Background information
- Origin: Austin, Texas, U.S.
- Genres: Industrial metal; Thrash metal;
- Years active: 1990–1998; 2009–present
- Label: Metal Blade Records
- Members: Adam Grossman Ricktor Ravensbrück Laurent Le Baut
- Past members: Danny Lohner Mike Robinson Clay Campbell Bobby Gustafson Barry Adelman Mike Peoples Brandon Workman Robb Lampmann Chris Ault Mark Dufour Chadwick Davis Steve Green Jason L. Eddie Travis Steve Green Marc Frappier Jim Vollentine Kyle Sanders Chris Istas Paul Gooch Dusty Kohn William Ables

= Skrew =

American industrial metal band

Skrew is an American industrial metal band. Formed in 1990 and disbanded in 1998, the group announced its return in 2009.

== Biography ==
Skrew was formed in 1990 in Austin, Texas, by Adam Grossman and Danny Lohner. The band emerged from the demise of crossover thrash band Angkor Wat, of which Grossman and Lohner were members. Skrew recruited Al Jourgensen of Ministry, to record and produce its 1991 debut album Burning in Water, Drowning in Flame. The album fared well commercially (out-selling every debut on the Metal Blade catalog) and received high praise from critics. It was during this period that Lohner left the band initially auditioning for the Red Hot Chili Peppers before being hired by Nine Inch Nails.

Skrew proceeded to work on its second release, Dusted, which was released in 1994. This album saw the addition of keyboardist Jim Vollentine, who would remain with the band until 1998. Like its predecessor, Dusted was highly praised by critics and fans, and is still considered a classic in field of industrial metal by many fans of the genre.
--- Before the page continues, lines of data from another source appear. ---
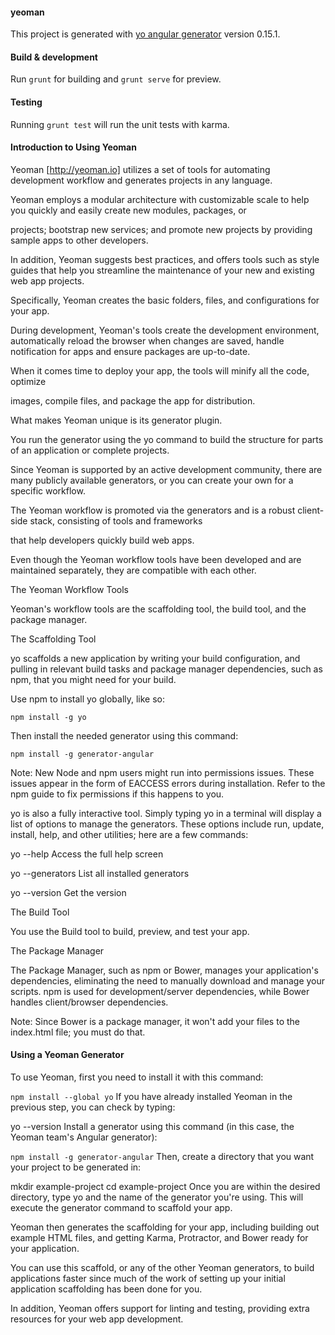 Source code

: #### yeoman

This project is generated with [yo angular generator](https://github.com/yeoman/generator-angular)
version 0.15.1.

#### Build & development

Run `grunt` for building and `grunt serve` for preview.

#### Testing

Running `grunt test` will run the unit tests with karma.



#### Introduction to Using Yeoman

Yeoman [http://yeoman.io] utilizes a set of tools for automating development workflow and generates projects in any language.

Yeoman employs a modular architecture with customizable scale to help you quickly and easily create new modules, packages, or 

projects; bootstrap new services; and promote new projects by providing sample apps to other developers.

In addition, Yeoman suggests best practices, and offers tools such as style guides that help you streamline the maintenance of your new and existing web app projects.

Specifically, Yeoman creates the basic folders, files, and configurations for your app.

During development, Yeoman's tools create the development environment, automatically reload the browser when changes are saved, handle notification for apps and ensure packages are up-to-date.

When it comes time to deploy your app, the tools will minify all the code, optimize 

images, compile files, and package the app for distribution.

What makes Yeoman unique is its generator plugin.

You run the generator using the yo command to build the structure for parts of an application or complete projects.

Since Yeoman is supported by an active development community, there are many publicly available generators, or you can create your own for a specific workflow.

The Yeoman workflow is promoted via the generators and is a robust client-side stack, consisting of tools and frameworks 

that help developers quickly build web apps.

Even though the Yeoman workflow tools have been developed and are maintained separately, they are compatible with each other.

The Yeoman Workflow Tools

Yeoman's workflow tools are the scaffolding tool, the build tool, and the package manager.

The Scaffolding Tool

yo scaffolds a new application by writing your build configuration, and pulling in relevant build tasks and package manager dependencies, such as npm, that you might need for your build.

Use npm to install yo globally, like so:

`npm install -g yo`

Then install the needed generator using this command:

`npm install -g generator-angular`

Note: New Node and npm users might run into permissions issues. These issues appear in the form of EACCESS errors during installation. Refer to the npm guide to fix permissions if this happens to you.

yo is also a fully interactive tool. Simply typing yo in a terminal will display a list of options to manage the generators. These options include run, update, install, help, and other utilities; here are a few commands:

yo --help Access the full help screen

yo --generators List all installed generators

yo --version Get the version

The Build Tool

You use the Build tool to build, preview, and test your app.

The Package Manager

The Package Manager, such as npm or Bower, manages your application's dependencies, eliminating the need to manually download and manage your scripts. npm is used for development/server dependencies, while Bower handles client/browser dependencies.

Note: Since Bower is a package manager, it won't add your files to the index.html file; you must do that.


#### Using a Yeoman Generator

To use Yeoman, first you need to install it with this command:

`npm install --global yo`
If you have already installed Yeoman in the previous step, you can check by typing:

yo --version
Install a generator using this command (in this case, the Yeoman team's Angular generator):

`npm install -g generator-angular`
Then, create a directory that you want your project to be generated in:

mkdir example-project
cd example-project
Once you are within the desired directory, type yo and the name of the generator you're using. This will execute the generator command to scaffold your app.

Yeoman then generates the scaffolding for your app, including building out example HTML files, and getting Karma, Protractor, and Bower ready for your application.

You can use this scaffold, or any of the other Yeoman generators, to build applications faster since much of the work of setting up your initial application scaffolding has been done for you.


In addition, Yeoman offers support for linting and testing, providing extra resources for your web app development.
Commercially, however, it was less successful than Burning.

The band's music then underwent significant change, probably due to a head-on automobile collision that Grossman experienced in 1995, the result of which was the 1996 album Shadow of Doubt. The album largely moved away from the band's previous sound, featuring more of a slow, extreme thrash metal sound somewhat similar to other 1990s metal bands such as Machine Head. The band went through several member changes in the next year, but by 1997, Grossman had a stable line-up and released the band's final album, Angel Seed XXIII, which featured a style even further from their original sound. The album received even less attention than its predecessor due to a lack of support from their label. Skrew went on hiatus in 1998.
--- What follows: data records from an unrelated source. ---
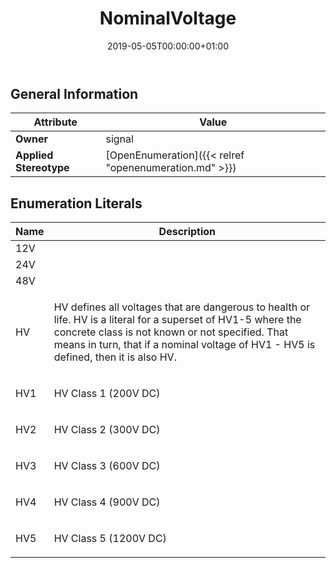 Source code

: ﻿---
title: NominalVoltage
toc: false
type: specs
date: "2019-05-05T00:00:00+01:00"
draft: false
menu_name: vec120

# Prev/next pager order (if `docs_section_pager` enabled in `params.toml`)
weight: 
---

## General Information

| Attribute               | Value |
|-------------------------|-------|
| **Owner**               | signal |
| **Applied Stereotype**  | [OpenEnumeration]({{< relref "openenumeration.md" >}})<br/>  |

## Enumeration Literals
| Name          | **Description** |
|---------------|-----------------|
| 12V |  |
| 24V |  |
| 48V |  |
| HV | <html>   <head>     </head>   <body>     <p> HV defines all voltages that are dangerous to health or life. HV is a literal for a superset of HV1-5 where the concrete class is not known or not specified. That means in turn, that if a nominal voltage of HV1 - HV5 is defined, then it is also HV.       </p>  </body> </html> |
| HV1 | <html>   <head>     </head>   <body>     <p> HV Class 1 (200V&#160;DC)      </p>  </body> </html> |
| HV2 | <html>   <head>     </head>   <body>     <p> HV Class 2 (300V&#160;DC)      </p>  </body> </html> |
| HV3 | <html>   <head>     </head>   <body>     <p> HV Class 3 (600V&#160;DC)      </p>  </body> </html> |
| HV4 | <html>   <head>     </head>   <body>     <p> HV Class 4 (900V&#160;DC)      </p>  </body> </html> |
| HV5 | <html>   <head>     </head>   <body>     <p> HV Class 5 (1200V&#160;DC)      </p>  </body> </html> |
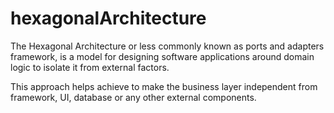 # hexagonalArchitecture
The Hexagonal Architecture or less commonly known as ports and adapters framework, is a model for designing software applications around domain logic to isolate it from external factors.

This approach helps achieve to make the business layer independent from framework, UI, database or any other external components.
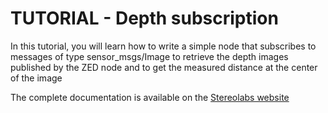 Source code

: # TUTORIAL - Depth subscription

In this tutorial, you will learn how to write a simple node that subscribes to messages of type sensor_msgs/Image to retrieve the depth images published by the ZED node and to get the measured distance at the center of the image

The complete documentation is available on the [Stereolabs website](https://www.stereolabs.com/docs/ros2/050_depth-sensing)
In late 2009, Grossman began putting the pieces of Skrew back together again. The reformed band debuted on February 12, 2011, in Austin, Texas with a follow-up appearance in March 2011 at the SXSW music festival. The new material was much more politically oriented in terms of lyrics and musically might be more comparable to the Scandinavian extreme metal scene, all the while maintaining the roots of their distinctive sound.
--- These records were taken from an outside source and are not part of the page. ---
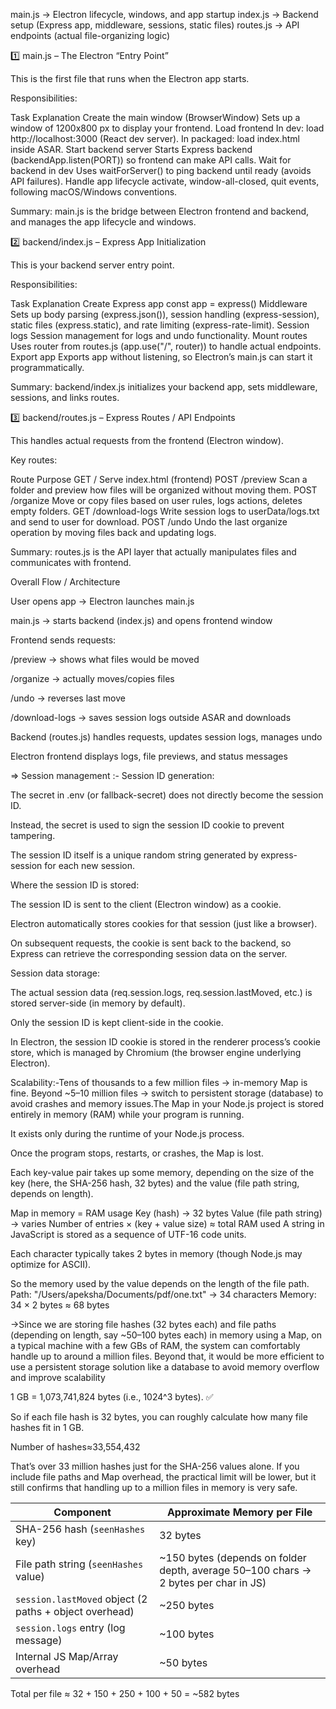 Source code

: main.js → Electron lifecycle, windows, and app startup
index.js → Backend setup (Express app, middleware, sessions, static files)
routes.js → API endpoints (actual file-organizing logic)


1️⃣ main.js – The Electron “Entry Point”

This is the first file that runs when the Electron app starts.

Responsibilities:

Task	Explanation
Create the main window (BrowserWindow)	Sets up a window of 1200x800 px to display your frontend.
Load frontend	In dev: load http://localhost:3000 (React dev server). In packaged: load index.html inside ASAR.
Start backend server	Starts Express backend (backendApp.listen(PORT)) so frontend can make API calls.
Wait for backend in dev	Uses waitForServer() to ping backend until ready (avoids API failures).
Handle app lifecycle	activate, window-all-closed, quit events, following macOS/Windows conventions.

Summary: main.js is the bridge between Electron frontend and backend, and manages the app lifecycle and windows.


2️⃣ backend/index.js – Express App Initialization

This is your backend server entry point.

Responsibilities:

Task	Explanation
Create Express app	const app = express()
Middleware	Sets up body parsing (express.json()), session handling (express-session), static files (express.static), and rate limiting (express-rate-limit).
Session logs	Session management for logs and undo functionality.
Mount routes	Uses router from routes.js (app.use("/", router)) to handle actual endpoints.
Export app	Exports app without listening, so Electron’s main.js can start it programmatically.

Summary: backend/index.js initializes your backend app, sets middleware, sessions, and links routes.

3️⃣ backend/routes.js – Express Routes / API Endpoints

This handles actual requests from the frontend (Electron window).

Key routes:

Route	Purpose
GET /	Serve index.html (frontend)
POST /preview	Scan a folder and preview how files will be organized without moving them.
POST /organize	Move or copy files based on user rules, logs actions, deletes empty folders.
GET /download-logs	Write session logs to userData/logs.txt and send to user for download.
POST /undo	Undo the last organize operation by moving files back and updating logs.

Summary: routes.js is the API layer that actually manipulates files and communicates with frontend.

Overall Flow / Architecture

User opens app → Electron launches main.js

main.js → starts backend (index.js) and opens frontend window

Frontend sends requests:

/preview → shows what files would be moved

/organize → actually moves/copies files

/undo → reverses last move

/download-logs → saves session logs outside ASAR and downloads

Backend (routes.js) handles requests, updates session logs, manages undo

Electron frontend displays logs, file previews, and status messages


=> Session management :-
Session ID generation:

The secret in .env (or fallback-secret) does not directly become the session ID.

Instead, the secret is used to sign the session ID cookie to prevent tampering.

The session ID itself is a unique random string generated by express-session for each new session.

Where the session ID is stored:

The session ID is sent to the client (Electron window) as a cookie.

Electron automatically stores cookies for that session (just like a browser).

On subsequent requests, the cookie is sent back to the backend, so Express can retrieve the corresponding session data on the server.

Session data storage:

The actual session data (req.session.logs, req.session.lastMoved, etc.) is stored server-side (in memory by default).

Only the session ID is kept client-side in the cookie.

In Electron, the session ID cookie is stored in the renderer process’s cookie store, which is managed by Chromium (the browser engine underlying Electron).

Scalability:-Tens of thousands to a few million files → in-memory Map is fine.
Beyond ~5–10 million files → switch to persistent storage (database) to avoid crashes and memory issues.The Map in your Node.js project is stored entirely in memory (RAM) while your program is running.

It exists only during the runtime of your Node.js process.

Once the program stops, restarts, or crashes, the Map is lost.

Each key-value pair takes up some memory, depending on the size of the key (here, the SHA-256 hash, 32 bytes) and the value (file path string, depends on length).

Map in memory = RAM usage
Key (hash)  → 32 bytes
Value (file path string) → varies
Number of entries × (key + value size) ≈ total RAM used
A string in JavaScript is stored as a sequence of UTF-16 code units.

Each character typically takes 2 bytes in memory (though Node.js may optimize for ASCII).

So the memory used by the value depends on the length of the file path.
Path: "/Users/apeksha/Documents/pdf/one.txt" → 34 characters
Memory: 34 × 2 bytes ≈ 68 bytes


->Since we are storing file hashes (32 bytes each) and file paths (depending on length, say ~50–100 bytes each) in memory using a Map, on a typical machine with a few GBs of RAM, the system can comfortably handle up to around a million files. Beyond that, it would be more efficient to use a persistent storage solution like a database to avoid memory overflow and improve scalability

1 GB = 1,073,741,824 bytes (i.e., 1024^3 bytes). ✅

So if each file hash is 32 bytes, you can roughly calculate how many file hashes fit in 1 GB.

Number of hashes≈33,554,432

That’s over 33 million hashes just for the SHA-256 values alone. If you include file paths and Map overhead, the practical limit will be lower, but it still confirms that handling up to a million files in memory is very safe.

| Component                                              | Approximate Memory per File                                                          |
| ------------------------------------------------------ | ------------------------------------------------------------------------------------ |
| SHA-256 hash (`seenHashes` key)                        | 32 bytes                                                                             |
| File path string (`seenHashes` value)                  | \~150 bytes (depends on folder depth, average 50–100 chars → 2 bytes per char in JS) |
| `session.lastMoved` object (2 paths + object overhead) | \~250 bytes                                                                          |
| `session.logs` entry (log message)                     | \~100 bytes                                                                          |
| Internal JS Map/Array overhead                         | \~50 bytes                                                                           |

Total per file ≈ 32 + 150 + 250 + 100 + 50 = ~582 bytes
In July 2014, Skrew digitally released Universal Immolation, their first album in 17 years. Worldwide touring commenced in 2015.

== Members ==
=== Current ===
- Adam Grossman – vocals, guitars, programming (1990–1998, 2009–present)
- Ricktor Ravensbrück – guitars (2014–present)
- Laurent Le Baut – drums (1990–1998, 2009–present)

=== Former ===
- Danny Lohner – guitars, vocals (1990–1994)
- Rick Weir – keyboards, programming (1990–1991)
- Tony Maingot – keyboards, programming (1990–1991)
- Dusty Kohn – guitar
- Bobby "Rock" Landgraf - guitars
- RiG̈G̈S - guitars
- Myke Bingham – bass
- Mike Robinson – guitars
- Clay Campbell – guitars
- Bobby Gustafson – guitars (1996)
- Mike Peoples – bass
- Brandon Workman – bass
- Robb Lampmann – guitars
- Chris Ault – keyboards, programming
- Mark Dufour – drums
- Chadwick Davis – bass
- Eddie Travis – drums
- Steve "Snake" Green – guitars
- Marc "Frap" Frappier – bass
- Jim Vollentine – keyboards, programming (1994–1998)
- Barry Adelman – drums
- Chris Istas – drums
- Kyle Sanders – bass
- Paul Gooch – programming
- Jason Lindgren – guitars
- William Ables – guitars
- Doug (Snide) Chapius – guitars
- Bret Munk - guitars
- Brian M. McCain - touring, guitars

== Discography ==
Studio albums
- Burning in Water, Drowning in Flame (1991, Metal Blade)
- Dusted (1994, Metal Blade)
- Shadow of Doubt (1996, Metal Blade)
- Angel Seed XXIII (1997, Metal Blade)
- Universal Immolation (2014, Awesome Kickass Records)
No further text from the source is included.